Our government gets it all wrong on the order of precedence.They are trying to change oil by inflating the spare tyre. It should be commerce first and government second and then only as a regulator and trade enabler. In any case the government won’t survive even by force without commerce because it depends on money to survive.

Managing the economy will always fail due to the law of ‘unintended consequences’ and the Heisenberg “uncertainty principle(derived from physics) that as the government try to measure fairness to the highest degree of uncertainty, it will only lead to increased uncertainty.

The Econet debacle has proven that the Competition and Tarrifs Commission is a toothless dog that doesn’t even bark.How do they explain that players in an oligopoly market structure had the audacity to approach a regulator with proposed floor prices.

The CTC is failing in its mandate to encourage and promote competition.It is doing nothing to monitor prices and prevent collusion.Much more is likely escaping their purview.No sane and ethical investor comes to a country with such murky and ill defined rules of the game.

The overtures to foist networks to share infrastructure will show any investor the unending appetite by the government for expropriation of private property. Pseudo businesses like Net One are allowed to fund many other things like corruption, incompetence, inefficiency, over invoicing and ill conceived projects.

They are even given preferential treatment in government projects like ZETDC electricity sales .They are then foisted on other company’s infrastructures. If anything the advantages of infrastructure sharing can only obtain when its done as commercial and arms length transactions,instead of making it a corporate social responsibility for one mobile network provider.

Investors should be confident of existence of the rule of law and guarantees of property rights.Property rights allow businesses the confidence to build new revenue streams and expand old ones. The latest overtures to have forced infrastructure sharing is a slap on the right to private property. It promotes the idea that the government entities must be funded from the sweat,labour and innovation of other companies. It is distasteful.

There seems to be the belief by the finance ministry that mobile telecommunications operators are magical money spinners and should be taxed until the very last cent. It seems to them that they are faceless entities that derive revenue without investment, sweat, labour and innovation.

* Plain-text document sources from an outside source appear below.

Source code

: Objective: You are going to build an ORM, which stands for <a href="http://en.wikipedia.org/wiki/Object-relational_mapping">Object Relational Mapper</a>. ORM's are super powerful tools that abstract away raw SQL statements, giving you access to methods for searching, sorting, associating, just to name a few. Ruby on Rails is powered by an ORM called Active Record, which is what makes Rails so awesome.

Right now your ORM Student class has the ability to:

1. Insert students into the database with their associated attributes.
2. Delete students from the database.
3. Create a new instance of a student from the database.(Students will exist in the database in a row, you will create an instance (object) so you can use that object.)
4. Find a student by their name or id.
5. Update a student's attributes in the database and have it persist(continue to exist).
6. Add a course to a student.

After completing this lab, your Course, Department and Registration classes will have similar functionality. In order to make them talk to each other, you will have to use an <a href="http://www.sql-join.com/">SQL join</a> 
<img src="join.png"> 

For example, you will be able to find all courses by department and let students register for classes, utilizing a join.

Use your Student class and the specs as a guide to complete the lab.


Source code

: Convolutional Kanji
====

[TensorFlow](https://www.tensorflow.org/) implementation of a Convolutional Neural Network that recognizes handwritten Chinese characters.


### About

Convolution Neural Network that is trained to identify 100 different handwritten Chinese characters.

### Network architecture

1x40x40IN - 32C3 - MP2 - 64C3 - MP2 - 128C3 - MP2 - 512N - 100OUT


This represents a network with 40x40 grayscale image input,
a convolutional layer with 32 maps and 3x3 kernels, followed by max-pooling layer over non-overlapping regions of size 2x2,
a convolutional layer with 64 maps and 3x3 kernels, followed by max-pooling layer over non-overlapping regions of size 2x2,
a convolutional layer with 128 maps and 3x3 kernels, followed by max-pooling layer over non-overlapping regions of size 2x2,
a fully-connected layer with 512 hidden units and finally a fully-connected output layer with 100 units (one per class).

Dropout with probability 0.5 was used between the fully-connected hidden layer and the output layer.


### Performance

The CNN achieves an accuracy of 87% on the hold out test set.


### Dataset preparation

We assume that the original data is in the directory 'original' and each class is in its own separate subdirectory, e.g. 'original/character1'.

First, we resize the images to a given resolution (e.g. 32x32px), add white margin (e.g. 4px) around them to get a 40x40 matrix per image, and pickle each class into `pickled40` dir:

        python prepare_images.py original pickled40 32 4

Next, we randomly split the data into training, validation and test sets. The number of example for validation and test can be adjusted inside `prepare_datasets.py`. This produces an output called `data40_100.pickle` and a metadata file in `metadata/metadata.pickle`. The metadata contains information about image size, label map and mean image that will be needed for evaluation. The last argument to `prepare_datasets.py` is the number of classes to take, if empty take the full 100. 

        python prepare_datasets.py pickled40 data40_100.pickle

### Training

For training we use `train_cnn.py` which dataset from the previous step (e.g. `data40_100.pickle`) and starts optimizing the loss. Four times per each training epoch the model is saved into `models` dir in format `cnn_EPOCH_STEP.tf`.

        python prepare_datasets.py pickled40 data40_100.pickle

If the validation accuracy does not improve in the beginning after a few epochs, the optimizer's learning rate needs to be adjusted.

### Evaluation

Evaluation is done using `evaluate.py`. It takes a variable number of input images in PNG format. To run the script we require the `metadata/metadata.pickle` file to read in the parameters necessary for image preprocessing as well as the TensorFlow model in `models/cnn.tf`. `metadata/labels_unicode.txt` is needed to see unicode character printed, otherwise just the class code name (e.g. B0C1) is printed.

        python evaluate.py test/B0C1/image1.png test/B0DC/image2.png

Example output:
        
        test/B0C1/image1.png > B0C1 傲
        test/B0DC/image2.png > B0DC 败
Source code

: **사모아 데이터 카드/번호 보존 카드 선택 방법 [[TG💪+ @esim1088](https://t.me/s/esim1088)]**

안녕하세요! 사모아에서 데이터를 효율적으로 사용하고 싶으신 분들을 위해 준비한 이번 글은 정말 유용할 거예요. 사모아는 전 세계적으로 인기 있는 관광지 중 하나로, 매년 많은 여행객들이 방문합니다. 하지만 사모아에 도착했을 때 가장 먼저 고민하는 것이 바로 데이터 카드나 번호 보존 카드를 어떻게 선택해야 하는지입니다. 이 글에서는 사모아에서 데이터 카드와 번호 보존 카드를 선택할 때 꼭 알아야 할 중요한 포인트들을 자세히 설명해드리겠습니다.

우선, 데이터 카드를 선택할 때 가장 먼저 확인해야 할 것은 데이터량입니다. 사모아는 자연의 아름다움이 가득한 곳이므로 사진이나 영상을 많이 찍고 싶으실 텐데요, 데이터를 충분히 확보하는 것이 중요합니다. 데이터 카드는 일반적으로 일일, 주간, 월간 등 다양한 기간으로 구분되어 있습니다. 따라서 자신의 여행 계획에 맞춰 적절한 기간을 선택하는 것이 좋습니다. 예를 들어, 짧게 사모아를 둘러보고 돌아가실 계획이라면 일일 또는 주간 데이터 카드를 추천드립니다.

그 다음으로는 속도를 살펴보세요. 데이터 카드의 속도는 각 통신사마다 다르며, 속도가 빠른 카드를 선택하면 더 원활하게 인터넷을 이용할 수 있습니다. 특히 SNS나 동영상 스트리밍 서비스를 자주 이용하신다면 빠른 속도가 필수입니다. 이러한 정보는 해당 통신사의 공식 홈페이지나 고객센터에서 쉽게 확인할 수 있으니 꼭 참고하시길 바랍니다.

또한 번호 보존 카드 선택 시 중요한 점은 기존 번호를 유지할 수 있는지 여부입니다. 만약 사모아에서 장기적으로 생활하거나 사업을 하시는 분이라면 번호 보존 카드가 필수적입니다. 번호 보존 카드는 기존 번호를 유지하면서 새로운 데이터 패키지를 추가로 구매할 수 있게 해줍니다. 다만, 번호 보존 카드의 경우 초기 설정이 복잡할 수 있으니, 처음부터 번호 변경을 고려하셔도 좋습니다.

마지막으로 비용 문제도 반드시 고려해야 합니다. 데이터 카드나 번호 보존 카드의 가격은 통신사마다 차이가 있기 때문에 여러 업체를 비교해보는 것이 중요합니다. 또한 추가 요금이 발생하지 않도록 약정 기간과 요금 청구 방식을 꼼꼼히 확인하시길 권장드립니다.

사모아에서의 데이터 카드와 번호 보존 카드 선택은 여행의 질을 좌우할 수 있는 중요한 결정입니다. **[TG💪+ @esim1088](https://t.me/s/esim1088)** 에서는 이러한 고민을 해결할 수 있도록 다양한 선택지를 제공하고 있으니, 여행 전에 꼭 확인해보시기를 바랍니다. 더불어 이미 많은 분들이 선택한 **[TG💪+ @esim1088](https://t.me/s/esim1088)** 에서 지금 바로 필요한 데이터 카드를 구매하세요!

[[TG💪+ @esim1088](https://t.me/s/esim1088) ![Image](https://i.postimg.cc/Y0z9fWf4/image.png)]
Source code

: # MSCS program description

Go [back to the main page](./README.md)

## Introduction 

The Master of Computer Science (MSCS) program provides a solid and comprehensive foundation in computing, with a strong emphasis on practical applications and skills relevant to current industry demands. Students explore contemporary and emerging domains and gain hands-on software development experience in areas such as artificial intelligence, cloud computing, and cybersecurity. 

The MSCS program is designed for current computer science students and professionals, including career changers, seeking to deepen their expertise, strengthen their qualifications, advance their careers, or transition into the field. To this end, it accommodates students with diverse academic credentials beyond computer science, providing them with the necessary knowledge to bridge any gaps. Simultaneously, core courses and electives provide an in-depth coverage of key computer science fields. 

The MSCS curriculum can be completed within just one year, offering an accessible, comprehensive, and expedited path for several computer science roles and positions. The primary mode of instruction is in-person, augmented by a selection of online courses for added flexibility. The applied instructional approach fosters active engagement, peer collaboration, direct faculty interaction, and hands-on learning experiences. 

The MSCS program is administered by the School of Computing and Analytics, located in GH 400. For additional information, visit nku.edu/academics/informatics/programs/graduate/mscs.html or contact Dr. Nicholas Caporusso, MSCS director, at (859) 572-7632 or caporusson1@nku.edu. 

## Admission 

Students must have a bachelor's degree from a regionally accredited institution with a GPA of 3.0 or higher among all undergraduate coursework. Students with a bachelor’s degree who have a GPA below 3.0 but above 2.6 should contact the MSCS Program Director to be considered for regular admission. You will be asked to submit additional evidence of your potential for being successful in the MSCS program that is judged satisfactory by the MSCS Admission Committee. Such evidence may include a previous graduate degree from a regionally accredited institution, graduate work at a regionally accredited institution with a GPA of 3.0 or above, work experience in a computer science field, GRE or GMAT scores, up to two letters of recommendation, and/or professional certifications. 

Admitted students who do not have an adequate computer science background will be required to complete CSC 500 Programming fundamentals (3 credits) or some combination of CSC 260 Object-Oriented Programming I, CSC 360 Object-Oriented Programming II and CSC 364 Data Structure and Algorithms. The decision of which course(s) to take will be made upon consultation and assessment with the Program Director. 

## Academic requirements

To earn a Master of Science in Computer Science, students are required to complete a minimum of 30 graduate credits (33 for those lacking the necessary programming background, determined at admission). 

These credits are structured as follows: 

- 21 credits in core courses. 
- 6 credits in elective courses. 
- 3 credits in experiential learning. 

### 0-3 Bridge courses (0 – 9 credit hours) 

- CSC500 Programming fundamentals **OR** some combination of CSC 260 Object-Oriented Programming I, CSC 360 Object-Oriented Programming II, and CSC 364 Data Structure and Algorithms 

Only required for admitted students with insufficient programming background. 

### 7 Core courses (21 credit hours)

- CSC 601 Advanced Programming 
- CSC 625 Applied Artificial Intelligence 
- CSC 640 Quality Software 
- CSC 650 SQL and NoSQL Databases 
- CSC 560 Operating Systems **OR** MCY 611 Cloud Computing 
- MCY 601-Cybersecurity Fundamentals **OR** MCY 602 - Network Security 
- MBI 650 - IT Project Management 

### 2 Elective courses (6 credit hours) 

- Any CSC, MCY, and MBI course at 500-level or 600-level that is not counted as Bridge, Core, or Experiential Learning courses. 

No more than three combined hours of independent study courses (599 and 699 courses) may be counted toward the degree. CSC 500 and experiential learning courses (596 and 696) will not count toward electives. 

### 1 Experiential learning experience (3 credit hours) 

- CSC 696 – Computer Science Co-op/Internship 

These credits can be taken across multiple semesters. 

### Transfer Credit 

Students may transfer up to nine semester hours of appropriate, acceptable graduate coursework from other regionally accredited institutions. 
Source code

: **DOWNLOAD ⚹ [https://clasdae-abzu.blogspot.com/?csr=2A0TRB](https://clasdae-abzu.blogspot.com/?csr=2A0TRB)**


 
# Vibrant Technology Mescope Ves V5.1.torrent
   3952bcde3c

The annual budget and mid-term fiscal reviews will always have incremental tax initiatives on the mobile operators. It scares investors to enter markets where the fiscal authorities design such inequitable tax policies. Even recharge cards are now viewed as the most prevalent litter!!

The ministers directive on reduction of data tariffs is a sure sign that POTRAZ is either dysfunctional or that the minister is overbearing. It seems the minister is now also the board and management of POTRAZ. This shows a penchant to shifting good corporate governance rules and signals a strategic intent of shredding the good practice of separating legislative powers from directing and managing.

If all power and authority is bundled into that one super minister it’s a clear and sure sign that there is no respect of good corporate governance. The corporate governance environment is a consideration for an investor. Good governance is not shown by frameworks or intentions but by deeds.

A government that inhibits its fellow countrymen from prospering and then go all out to tailor make business laws, policies and regulations to attract Dangote and the Chinese should be ashamed of itself. The consequences of these “little” actions will often result in unintended consequences.

No one trusts a government that can’t protect its own business people.

Brian Sedze is the President of Free Enterprise Initiative. He can be contacted on [email protected]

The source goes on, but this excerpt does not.